**Your objective**: Hunt through the entries for the word "BEEN" and copy each line in which it appears.

*** Data section

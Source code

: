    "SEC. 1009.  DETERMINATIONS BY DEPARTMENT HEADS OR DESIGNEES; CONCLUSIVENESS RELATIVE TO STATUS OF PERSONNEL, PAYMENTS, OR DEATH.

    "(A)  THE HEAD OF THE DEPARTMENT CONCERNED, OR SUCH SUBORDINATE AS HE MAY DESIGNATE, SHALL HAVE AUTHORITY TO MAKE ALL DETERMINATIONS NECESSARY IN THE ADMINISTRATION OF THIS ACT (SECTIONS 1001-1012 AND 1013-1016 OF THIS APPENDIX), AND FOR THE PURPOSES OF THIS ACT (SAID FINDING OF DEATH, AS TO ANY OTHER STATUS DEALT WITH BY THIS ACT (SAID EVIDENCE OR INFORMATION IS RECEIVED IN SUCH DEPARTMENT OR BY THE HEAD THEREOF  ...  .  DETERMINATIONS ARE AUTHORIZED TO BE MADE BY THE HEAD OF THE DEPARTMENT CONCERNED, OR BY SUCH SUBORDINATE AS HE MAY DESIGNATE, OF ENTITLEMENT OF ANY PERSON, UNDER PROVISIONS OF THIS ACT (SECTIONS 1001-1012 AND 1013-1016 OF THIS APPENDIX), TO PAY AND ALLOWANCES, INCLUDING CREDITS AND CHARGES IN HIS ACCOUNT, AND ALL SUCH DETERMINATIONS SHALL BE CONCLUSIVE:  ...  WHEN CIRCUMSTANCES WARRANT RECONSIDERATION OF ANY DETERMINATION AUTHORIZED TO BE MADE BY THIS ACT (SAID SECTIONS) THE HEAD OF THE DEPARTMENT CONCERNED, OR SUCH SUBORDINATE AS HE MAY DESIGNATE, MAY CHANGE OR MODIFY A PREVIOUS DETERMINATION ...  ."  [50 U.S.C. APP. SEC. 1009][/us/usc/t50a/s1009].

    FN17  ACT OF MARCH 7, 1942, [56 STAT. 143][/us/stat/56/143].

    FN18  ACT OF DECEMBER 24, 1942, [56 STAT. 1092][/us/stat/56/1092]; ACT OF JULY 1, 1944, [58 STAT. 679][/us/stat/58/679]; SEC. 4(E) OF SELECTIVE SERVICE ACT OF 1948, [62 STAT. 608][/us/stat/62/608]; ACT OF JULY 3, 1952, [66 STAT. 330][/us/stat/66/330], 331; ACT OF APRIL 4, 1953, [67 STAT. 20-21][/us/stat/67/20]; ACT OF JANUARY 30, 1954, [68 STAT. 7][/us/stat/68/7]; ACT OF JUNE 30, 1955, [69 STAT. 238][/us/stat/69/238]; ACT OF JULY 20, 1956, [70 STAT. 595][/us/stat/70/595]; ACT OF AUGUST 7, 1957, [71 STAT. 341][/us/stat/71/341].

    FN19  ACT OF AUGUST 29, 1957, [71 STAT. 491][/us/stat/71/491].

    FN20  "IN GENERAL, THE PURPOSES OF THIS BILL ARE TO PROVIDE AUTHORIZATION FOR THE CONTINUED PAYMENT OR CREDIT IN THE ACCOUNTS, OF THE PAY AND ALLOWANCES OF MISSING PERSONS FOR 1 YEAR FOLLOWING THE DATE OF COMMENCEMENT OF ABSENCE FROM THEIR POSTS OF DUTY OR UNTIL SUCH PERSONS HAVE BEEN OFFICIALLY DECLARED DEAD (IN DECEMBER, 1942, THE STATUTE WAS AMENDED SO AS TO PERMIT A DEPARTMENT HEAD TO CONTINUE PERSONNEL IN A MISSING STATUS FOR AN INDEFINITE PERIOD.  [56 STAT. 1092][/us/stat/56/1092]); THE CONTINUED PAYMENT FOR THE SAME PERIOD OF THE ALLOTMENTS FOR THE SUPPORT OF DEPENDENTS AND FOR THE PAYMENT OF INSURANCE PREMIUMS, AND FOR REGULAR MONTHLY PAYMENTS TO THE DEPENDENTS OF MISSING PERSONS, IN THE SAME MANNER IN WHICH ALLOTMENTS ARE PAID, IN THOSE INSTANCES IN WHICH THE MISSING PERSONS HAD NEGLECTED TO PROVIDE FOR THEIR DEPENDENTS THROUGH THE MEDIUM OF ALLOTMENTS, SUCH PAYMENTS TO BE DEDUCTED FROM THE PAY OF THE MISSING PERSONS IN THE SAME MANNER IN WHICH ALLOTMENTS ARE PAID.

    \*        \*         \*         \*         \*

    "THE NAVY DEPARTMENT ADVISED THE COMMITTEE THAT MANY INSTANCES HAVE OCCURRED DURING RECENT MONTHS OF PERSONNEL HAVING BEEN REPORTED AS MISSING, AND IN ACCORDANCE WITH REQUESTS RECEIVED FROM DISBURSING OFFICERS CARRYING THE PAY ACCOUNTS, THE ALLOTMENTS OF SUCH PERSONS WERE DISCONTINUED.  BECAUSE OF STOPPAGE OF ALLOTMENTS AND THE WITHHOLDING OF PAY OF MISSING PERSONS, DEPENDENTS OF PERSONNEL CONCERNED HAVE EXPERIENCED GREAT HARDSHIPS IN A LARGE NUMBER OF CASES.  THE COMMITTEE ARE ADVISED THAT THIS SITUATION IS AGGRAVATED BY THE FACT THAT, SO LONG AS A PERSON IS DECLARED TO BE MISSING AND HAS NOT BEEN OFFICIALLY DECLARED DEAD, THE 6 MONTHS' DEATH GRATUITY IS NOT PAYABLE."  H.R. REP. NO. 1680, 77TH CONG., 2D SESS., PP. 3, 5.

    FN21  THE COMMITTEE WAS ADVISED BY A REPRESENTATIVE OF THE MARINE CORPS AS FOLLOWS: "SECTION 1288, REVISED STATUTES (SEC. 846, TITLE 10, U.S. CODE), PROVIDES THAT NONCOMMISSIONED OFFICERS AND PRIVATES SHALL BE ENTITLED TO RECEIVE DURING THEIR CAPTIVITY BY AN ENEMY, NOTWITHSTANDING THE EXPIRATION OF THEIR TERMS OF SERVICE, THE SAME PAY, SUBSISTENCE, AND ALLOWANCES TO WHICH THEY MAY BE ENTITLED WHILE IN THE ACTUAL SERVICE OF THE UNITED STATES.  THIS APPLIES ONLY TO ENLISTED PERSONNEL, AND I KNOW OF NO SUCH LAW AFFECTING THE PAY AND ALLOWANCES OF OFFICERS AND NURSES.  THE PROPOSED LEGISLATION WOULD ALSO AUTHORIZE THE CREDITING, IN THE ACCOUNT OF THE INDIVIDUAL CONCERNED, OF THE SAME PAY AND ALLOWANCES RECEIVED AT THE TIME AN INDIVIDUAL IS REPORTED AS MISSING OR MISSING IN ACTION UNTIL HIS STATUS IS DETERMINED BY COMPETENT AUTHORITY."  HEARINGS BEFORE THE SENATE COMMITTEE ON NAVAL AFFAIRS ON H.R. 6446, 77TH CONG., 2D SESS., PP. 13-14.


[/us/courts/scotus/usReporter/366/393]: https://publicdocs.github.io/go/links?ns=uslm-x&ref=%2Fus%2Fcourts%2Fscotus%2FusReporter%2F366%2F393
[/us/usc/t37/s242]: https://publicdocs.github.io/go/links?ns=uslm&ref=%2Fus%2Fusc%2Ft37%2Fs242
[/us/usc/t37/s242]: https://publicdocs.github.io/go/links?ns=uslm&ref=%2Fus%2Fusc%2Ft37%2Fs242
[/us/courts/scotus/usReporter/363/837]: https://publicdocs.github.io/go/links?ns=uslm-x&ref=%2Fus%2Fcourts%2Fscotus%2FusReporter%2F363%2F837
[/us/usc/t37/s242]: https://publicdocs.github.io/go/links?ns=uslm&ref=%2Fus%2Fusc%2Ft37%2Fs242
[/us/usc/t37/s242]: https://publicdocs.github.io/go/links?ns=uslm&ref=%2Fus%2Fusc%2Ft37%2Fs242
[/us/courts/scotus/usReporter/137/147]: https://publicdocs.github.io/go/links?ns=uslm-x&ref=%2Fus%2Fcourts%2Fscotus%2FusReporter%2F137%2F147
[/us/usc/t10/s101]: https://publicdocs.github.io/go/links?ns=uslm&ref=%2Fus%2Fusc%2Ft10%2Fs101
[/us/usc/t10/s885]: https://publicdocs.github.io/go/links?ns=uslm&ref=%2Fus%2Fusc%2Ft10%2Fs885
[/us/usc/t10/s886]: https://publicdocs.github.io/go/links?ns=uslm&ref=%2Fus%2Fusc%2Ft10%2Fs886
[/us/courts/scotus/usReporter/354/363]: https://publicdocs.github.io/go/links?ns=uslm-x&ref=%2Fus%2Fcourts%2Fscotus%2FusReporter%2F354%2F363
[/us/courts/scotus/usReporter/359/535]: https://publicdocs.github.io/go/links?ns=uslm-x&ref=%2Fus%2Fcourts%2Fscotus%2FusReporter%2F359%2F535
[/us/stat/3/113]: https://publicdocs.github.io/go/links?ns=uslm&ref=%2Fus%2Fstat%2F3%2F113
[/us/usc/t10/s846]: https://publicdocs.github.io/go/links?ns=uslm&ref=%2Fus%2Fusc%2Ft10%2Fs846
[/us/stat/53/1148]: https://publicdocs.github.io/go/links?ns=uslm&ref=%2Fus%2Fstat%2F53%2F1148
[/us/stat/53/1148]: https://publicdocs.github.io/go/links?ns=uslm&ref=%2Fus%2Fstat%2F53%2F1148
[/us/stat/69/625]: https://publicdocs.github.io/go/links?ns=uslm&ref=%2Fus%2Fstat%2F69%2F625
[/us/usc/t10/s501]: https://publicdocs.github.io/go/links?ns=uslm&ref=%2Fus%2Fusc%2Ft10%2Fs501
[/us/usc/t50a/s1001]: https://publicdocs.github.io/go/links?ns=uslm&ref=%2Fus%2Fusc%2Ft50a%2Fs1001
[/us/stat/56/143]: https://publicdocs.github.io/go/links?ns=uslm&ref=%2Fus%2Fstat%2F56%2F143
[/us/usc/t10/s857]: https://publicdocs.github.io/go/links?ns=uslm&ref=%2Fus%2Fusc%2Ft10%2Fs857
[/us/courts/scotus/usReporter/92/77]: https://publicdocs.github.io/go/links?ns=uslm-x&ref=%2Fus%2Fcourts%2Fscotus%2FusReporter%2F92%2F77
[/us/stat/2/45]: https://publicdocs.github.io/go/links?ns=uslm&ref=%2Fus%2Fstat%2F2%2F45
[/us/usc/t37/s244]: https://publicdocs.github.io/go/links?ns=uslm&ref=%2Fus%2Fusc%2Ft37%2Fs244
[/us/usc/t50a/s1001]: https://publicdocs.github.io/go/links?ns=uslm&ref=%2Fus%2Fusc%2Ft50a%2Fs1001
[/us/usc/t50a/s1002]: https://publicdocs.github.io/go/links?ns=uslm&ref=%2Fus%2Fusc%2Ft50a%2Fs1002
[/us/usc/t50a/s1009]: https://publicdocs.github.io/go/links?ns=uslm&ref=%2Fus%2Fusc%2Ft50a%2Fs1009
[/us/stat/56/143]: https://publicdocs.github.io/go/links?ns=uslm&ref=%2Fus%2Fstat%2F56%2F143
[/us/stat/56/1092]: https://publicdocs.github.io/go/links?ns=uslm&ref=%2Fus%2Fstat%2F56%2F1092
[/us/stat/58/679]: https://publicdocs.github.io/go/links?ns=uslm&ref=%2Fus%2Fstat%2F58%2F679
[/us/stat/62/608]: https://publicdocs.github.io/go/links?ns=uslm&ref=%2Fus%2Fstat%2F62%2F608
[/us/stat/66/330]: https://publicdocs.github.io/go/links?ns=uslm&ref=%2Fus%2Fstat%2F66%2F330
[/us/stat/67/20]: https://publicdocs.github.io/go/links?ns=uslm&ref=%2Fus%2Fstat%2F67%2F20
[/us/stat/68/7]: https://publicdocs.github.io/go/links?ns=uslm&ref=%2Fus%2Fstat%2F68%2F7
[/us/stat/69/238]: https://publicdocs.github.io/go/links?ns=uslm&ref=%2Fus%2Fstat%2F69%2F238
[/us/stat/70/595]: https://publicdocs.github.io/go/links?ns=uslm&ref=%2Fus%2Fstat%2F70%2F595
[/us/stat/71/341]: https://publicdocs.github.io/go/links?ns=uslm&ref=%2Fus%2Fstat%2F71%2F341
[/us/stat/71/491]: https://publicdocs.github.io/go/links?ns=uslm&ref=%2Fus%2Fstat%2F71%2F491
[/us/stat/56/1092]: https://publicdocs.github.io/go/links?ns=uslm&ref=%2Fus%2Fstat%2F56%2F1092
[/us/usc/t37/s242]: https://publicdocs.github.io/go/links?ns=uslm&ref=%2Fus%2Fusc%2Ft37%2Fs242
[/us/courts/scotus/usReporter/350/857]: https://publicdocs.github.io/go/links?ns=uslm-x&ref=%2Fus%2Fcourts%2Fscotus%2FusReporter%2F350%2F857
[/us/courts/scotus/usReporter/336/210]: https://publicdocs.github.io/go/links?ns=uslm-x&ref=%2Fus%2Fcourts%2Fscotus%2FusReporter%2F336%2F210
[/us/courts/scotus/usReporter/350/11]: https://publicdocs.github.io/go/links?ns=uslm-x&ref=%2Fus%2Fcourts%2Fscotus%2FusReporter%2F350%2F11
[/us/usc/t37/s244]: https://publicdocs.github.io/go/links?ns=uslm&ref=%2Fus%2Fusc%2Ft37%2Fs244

******

**Result**:
    FN20  "IN GENERAL, THE PURPOSES OF THIS BILL ARE TO PROVIDE AUTHORIZATION FOR THE CONTINUED PAYMENT OR CREDIT IN THE ACCOUNTS, OF THE PAY AND ALLOWANCES OF MISSING PERSONS FOR 1 YEAR FOLLOWING THE DATE OF COMMENCEMENT OF ABSENCE FROM THEIR POSTS OF DUTY OR UNTIL SUCH PERSONS HAVE BEEN OFFICIALLY DECLARED DEAD (IN DECEMBER, 1942, THE STATUTE WAS AMENDED SO AS TO PERMIT A DEPARTMENT HEAD TO CONTINUE PERSONNEL IN A MISSING STATUS FOR AN INDEFINITE PERIOD.  [56 STAT. 1092][/us/stat/56/1092]); THE CONTINUED PAYMENT FOR THE SAME PERIOD OF THE ALLOTMENTS FOR THE SUPPORT OF DEPENDENTS AND FOR THE PAYMENT OF INSURANCE PREMIUMS, AND FOR REGULAR MONTHLY PAYMENTS TO THE DEPENDENTS OF MISSING PERSONS, IN THE SAME MANNER IN WHICH ALLOTMENTS ARE PAID, IN THOSE INSTANCES IN WHICH THE MISSING PERSONS HAD NEGLECTED TO PROVIDE FOR THEIR DEPENDENTS THROUGH THE MEDIUM OF ALLOTMENTS, SUCH PAYMENTS TO BE DEDUCTED FROM THE PAY OF THE MISSING PERSONS IN THE SAME MANNER IN WHICH ALLOTMENTS ARE PAID.
    "THE NAVY DEPARTMENT ADVISED THE COMMITTEE THAT MANY INSTANCES HAVE OCCURRED DURING RECENT MONTHS OF PERSONNEL HAVING BEEN REPORTED AS MISSING, AND IN ACCORDANCE WITH REQUESTS RECEIVED FROM DISBURSING OFFICERS CARRYING THE PAY ACCOUNTS, THE ALLOTMENTS OF SUCH PERSONS WERE DISCONTINUED.  BECAUSE OF STOPPAGE OF ALLOTMENTS AND THE WITHHOLDING OF PAY OF MISSING PERSONS, DEPENDENTS OF PERSONNEL CONCERNED HAVE EXPERIENCED GREAT HARDSHIPS IN A LARGE NUMBER OF CASES.  THE COMMITTEE ARE ADVISED THAT THIS SITUATION IS AGGRAVATED BY THE FACT THAT, SO LONG AS A PERSON IS DECLARED TO BE MISSING AND HAS NOT BEEN OFFICIALLY DECLARED DEAD, THE 6 MONTHS' DEATH GRATUITY IS NOT PAYABLE."  H.R. REP. NO. 1680, 77TH CONG., 2D SESS., PP. 3, 5.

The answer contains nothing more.